Tally the lines of the entries in which the string "temperature" occurs, and say only how many.

Record set =
━━━━
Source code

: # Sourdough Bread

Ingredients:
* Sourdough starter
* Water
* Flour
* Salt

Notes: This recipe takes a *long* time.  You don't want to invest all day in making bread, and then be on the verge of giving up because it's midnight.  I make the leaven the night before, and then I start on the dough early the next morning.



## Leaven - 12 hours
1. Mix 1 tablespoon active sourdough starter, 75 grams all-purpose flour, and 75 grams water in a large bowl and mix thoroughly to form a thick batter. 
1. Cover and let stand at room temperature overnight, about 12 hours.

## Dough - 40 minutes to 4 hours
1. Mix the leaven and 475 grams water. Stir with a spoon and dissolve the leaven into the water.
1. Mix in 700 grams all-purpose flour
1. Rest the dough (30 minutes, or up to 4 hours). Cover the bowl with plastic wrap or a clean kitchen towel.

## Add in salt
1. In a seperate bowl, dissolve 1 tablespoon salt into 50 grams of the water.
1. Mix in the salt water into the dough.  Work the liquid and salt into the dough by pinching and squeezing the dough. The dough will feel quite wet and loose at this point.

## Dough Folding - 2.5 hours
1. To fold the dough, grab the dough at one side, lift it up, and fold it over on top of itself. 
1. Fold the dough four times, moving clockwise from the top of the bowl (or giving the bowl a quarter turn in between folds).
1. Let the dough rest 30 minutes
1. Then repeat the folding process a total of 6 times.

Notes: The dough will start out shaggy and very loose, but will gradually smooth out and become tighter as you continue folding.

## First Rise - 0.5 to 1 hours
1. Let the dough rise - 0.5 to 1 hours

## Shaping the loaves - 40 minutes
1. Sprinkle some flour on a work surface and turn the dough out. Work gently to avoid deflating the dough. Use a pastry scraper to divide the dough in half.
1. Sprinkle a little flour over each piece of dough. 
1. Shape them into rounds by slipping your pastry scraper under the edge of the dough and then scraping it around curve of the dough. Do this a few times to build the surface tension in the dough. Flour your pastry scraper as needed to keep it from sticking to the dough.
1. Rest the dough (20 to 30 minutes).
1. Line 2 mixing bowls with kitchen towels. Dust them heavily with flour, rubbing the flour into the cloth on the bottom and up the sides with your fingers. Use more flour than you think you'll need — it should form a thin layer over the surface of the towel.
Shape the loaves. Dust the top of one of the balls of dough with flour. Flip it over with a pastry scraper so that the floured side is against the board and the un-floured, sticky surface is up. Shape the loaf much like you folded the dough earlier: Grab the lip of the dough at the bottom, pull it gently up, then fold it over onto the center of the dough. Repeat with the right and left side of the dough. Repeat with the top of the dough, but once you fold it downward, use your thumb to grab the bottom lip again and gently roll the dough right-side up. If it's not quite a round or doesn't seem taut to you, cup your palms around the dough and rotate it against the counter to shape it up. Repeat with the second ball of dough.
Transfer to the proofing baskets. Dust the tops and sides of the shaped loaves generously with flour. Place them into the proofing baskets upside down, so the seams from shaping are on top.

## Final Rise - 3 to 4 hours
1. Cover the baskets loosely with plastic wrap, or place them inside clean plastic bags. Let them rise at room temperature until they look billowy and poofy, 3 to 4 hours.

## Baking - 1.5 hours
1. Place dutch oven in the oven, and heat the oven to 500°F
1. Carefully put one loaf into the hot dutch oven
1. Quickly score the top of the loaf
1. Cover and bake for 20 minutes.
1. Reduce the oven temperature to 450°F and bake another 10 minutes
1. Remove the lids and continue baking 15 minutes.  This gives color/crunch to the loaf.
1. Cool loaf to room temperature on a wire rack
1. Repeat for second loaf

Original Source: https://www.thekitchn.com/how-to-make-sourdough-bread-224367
━━━━
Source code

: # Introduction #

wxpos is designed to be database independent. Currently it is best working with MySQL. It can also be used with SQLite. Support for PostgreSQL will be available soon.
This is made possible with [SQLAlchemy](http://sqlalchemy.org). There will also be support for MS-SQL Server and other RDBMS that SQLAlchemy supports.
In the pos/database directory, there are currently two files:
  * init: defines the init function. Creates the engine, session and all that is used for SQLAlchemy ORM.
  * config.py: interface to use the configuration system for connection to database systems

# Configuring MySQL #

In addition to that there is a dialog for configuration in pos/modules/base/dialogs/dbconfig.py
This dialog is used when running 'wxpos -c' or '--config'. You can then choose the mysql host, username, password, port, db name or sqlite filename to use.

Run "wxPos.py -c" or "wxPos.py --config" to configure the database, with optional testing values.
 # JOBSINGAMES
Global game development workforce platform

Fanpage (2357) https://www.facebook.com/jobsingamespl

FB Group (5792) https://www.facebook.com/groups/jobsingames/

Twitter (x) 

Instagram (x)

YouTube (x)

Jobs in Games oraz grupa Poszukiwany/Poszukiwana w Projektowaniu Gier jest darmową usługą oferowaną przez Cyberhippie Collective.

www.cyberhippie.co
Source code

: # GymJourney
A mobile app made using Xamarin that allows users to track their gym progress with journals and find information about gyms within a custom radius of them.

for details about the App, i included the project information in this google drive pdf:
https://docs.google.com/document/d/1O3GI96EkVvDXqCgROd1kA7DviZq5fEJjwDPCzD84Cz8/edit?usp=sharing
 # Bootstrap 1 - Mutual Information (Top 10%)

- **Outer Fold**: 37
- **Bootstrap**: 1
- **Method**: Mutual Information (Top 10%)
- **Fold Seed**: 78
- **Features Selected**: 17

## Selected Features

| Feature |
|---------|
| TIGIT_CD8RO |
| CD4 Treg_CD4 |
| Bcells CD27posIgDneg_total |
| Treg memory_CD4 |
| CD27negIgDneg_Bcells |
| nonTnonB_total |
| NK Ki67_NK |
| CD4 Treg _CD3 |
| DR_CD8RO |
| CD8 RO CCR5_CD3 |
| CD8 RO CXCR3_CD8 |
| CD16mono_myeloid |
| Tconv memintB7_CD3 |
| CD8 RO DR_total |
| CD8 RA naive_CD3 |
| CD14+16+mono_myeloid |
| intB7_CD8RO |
━━━━
Response =
4